_WORK REQUIRED:_ Do not include the pictures; repeat the rest of the data exactly.

------------------------------------

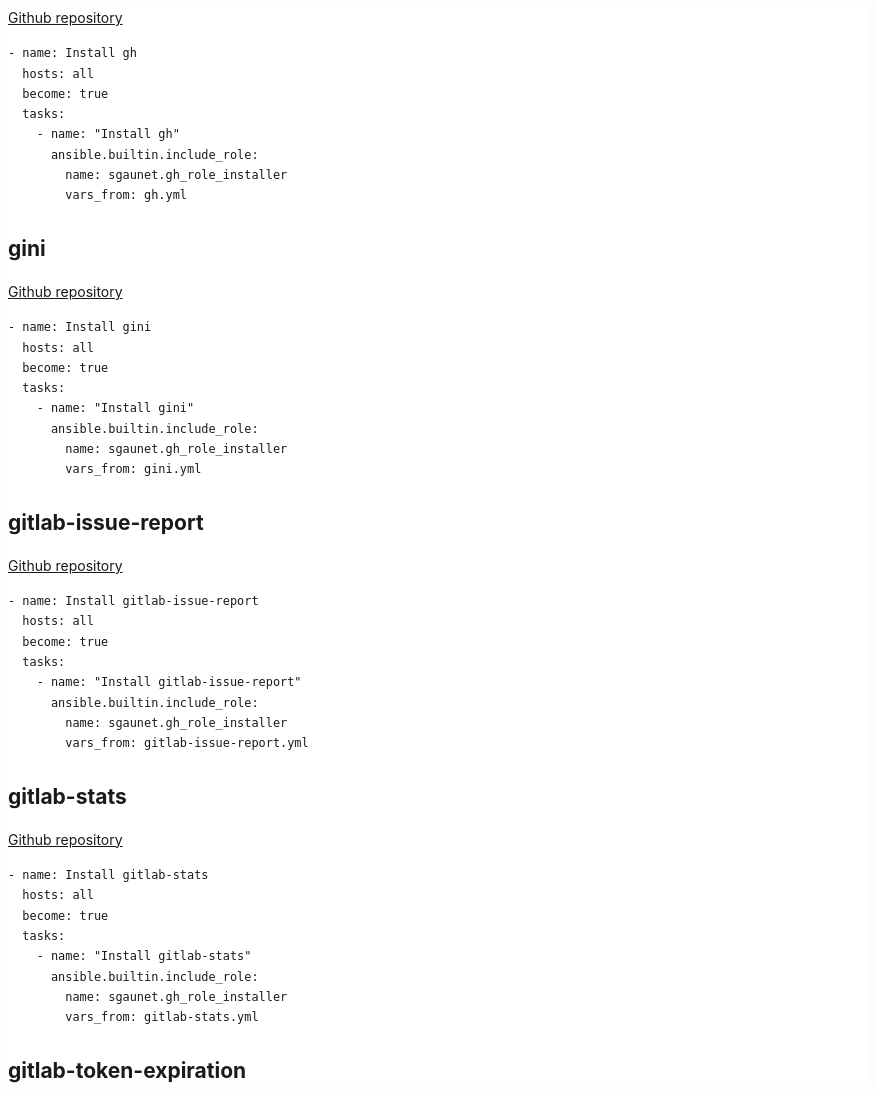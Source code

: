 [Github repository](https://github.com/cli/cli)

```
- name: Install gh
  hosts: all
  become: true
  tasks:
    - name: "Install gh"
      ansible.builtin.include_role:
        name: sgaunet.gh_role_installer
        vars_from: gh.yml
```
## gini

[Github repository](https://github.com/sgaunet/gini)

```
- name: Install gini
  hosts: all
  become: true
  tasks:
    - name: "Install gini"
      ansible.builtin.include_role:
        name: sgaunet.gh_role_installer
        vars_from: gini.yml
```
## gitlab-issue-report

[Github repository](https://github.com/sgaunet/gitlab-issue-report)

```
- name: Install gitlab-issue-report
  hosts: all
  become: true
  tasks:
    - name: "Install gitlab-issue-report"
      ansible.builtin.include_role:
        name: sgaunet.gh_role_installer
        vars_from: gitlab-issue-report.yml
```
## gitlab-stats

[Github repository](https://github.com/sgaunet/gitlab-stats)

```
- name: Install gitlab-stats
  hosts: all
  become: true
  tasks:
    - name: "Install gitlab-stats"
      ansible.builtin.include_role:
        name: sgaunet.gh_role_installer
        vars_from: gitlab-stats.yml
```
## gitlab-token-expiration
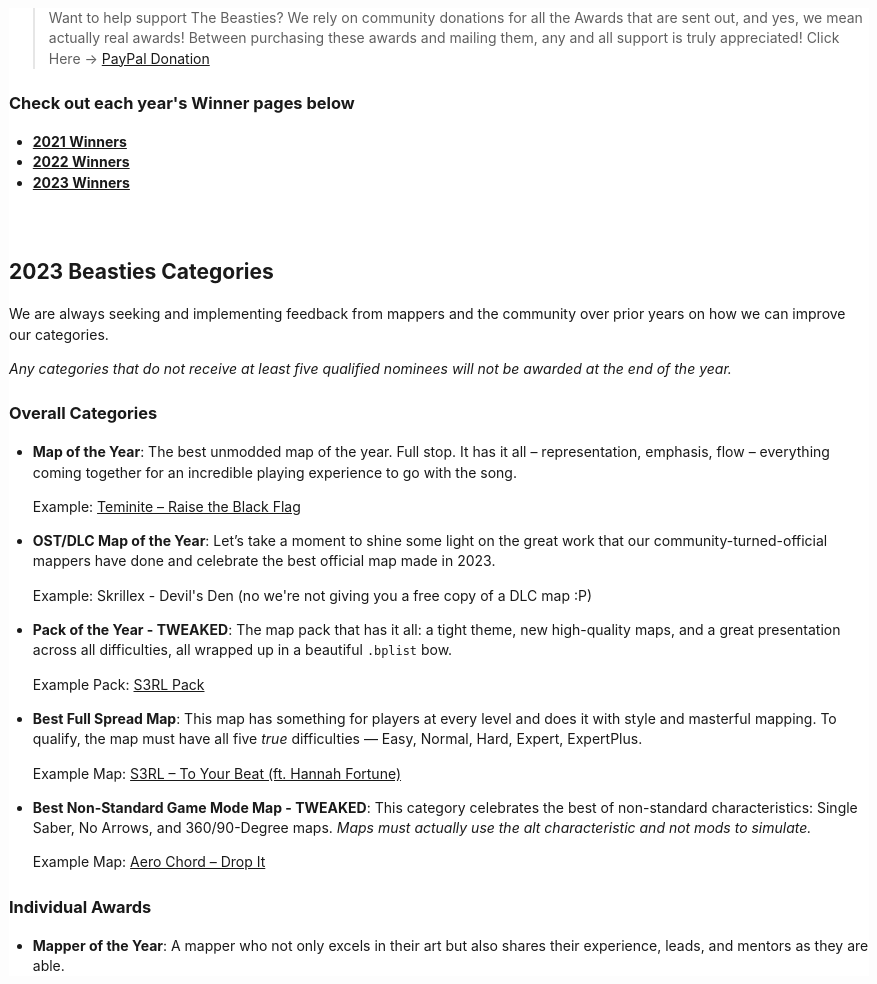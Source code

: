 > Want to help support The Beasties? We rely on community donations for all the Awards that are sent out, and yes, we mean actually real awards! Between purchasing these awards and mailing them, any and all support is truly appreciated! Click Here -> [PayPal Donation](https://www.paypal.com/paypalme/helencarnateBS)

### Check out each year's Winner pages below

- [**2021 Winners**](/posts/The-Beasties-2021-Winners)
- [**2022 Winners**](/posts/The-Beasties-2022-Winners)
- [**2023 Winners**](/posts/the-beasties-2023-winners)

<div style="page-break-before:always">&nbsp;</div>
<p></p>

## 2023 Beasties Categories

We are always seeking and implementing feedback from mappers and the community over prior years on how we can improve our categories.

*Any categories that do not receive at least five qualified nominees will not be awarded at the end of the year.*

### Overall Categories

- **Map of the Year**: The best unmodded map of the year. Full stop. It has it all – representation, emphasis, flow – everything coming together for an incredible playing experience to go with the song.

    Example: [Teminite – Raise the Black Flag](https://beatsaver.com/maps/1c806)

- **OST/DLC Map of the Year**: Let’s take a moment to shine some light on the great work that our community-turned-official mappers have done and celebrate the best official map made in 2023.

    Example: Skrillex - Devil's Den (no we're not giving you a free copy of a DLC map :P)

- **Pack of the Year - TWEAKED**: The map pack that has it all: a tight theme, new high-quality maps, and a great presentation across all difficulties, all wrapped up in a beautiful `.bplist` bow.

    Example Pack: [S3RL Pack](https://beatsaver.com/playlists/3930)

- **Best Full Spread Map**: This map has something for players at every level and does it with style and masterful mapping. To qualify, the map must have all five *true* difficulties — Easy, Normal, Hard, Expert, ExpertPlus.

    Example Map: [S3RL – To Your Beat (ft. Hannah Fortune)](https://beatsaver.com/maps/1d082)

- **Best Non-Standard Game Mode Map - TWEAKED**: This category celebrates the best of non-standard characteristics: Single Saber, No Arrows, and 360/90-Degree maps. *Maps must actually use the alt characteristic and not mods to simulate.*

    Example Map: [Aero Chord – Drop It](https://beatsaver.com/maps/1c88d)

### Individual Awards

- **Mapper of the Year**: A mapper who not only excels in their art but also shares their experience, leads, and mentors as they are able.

------------------------------------

_EXPECTED ANSWER:_
Source code

: [Github repository](https://github.com/cli/cli)

```
- name: Install gh
  hosts: all
  become: true
  tasks:
    - name: "Install gh"
      ansible.builtin.include_role:
        name: sgaunet.gh_role_installer
        vars_from: gh.yml
```
## gini

[Github repository](https://github.com/sgaunet/gini)

```
- name: Install gini
  hosts: all
  become: true
  tasks:
    - name: "Install gini"
      ansible.builtin.include_role:
        name: sgaunet.gh_role_installer
        vars_from: gini.yml
```
## gitlab-issue-report

[Github repository](https://github.com/sgaunet/gitlab-issue-report)

```
- name: Install gitlab-issue-report
  hosts: all
  become: true
  tasks:
    - name: "Install gitlab-issue-report"
      ansible.builtin.include_role:
        name: sgaunet.gh_role_installer
        vars_from: gitlab-issue-report.yml
```
## gitlab-stats

[Github repository](https://github.com/sgaunet/gitlab-stats)

```
- name: Install gitlab-stats
  hosts: all
  become: true
  tasks:
    - name: "Install gitlab-stats"
      ansible.builtin.include_role:
        name: sgaunet.gh_role_installer
        vars_from: gitlab-stats.yml
```
## gitlab-token-expiration
Source code

: > Want to help support The Beasties? We rely on community donations for all the Awards that are sent out, and yes, we mean actually real awards! Between purchasing these awards and mailing them, any and all support is truly appreciated! Click Here -> [PayPal Donation](https://www.paypal.com/paypalme/helencarnateBS)

### Check out each year's Winner pages below

- [**2021 Winners**](/posts/The-Beasties-2021-Winners)
- [**2022 Winners**](/posts/The-Beasties-2022-Winners)
- [**2023 Winners**](/posts/the-beasties-2023-winners)

<div style="page-break-before:always">&nbsp;</div>
<p></p>

## 2023 Beasties Categories

We are always seeking and implementing feedback from mappers and the community over prior years on how we can improve our categories.

*Any categories that do not receive at least five qualified nominees will not be awarded at the end of the year.*

### Overall Categories

- **Map of the Year**: The best unmodded map of the year. Full stop. It has it all – representation, emphasis, flow – everything coming together for an incredible playing experience to go with the song.

    Example: [Teminite – Raise the Black Flag](https://beatsaver.com/maps/1c806)

- **OST/DLC Map of the Year**: Let’s take a moment to shine some light on the great work that our community-turned-official mappers have done and celebrate the best official map made in 2023.

    Example: Skrillex - Devil's Den (no we're not giving you a free copy of a DLC map :P)

- **Pack of the Year - TWEAKED**: The map pack that has it all: a tight theme, new high-quality maps, and a great presentation across all difficulties, all wrapped up in a beautiful `.bplist` bow.

    Example Pack: [S3RL Pack](https://beatsaver.com/playlists/3930)

- **Best Full Spread Map**: This map has something for players at every level and does it with style and masterful mapping. To qualify, the map must have all five *true* difficulties — Easy, Normal, Hard, Expert, ExpertPlus.

    Example Map: [S3RL – To Your Beat (ft. Hannah Fortune)](https://beatsaver.com/maps/1d082)

- **Best Non-Standard Game Mode Map - TWEAKED**: This category celebrates the best of non-standard characteristics: Single Saber, No Arrows, and 360/90-Degree maps. *Maps must actually use the alt characteristic and not mods to simulate.*

    Example Map: [Aero Chord – Drop It](https://beatsaver.com/maps/1c88d)

### Individual Awards

- **Mapper of the Year**: A mapper who not only excels in their art but also shares their experience, leads, and mentors as they are able.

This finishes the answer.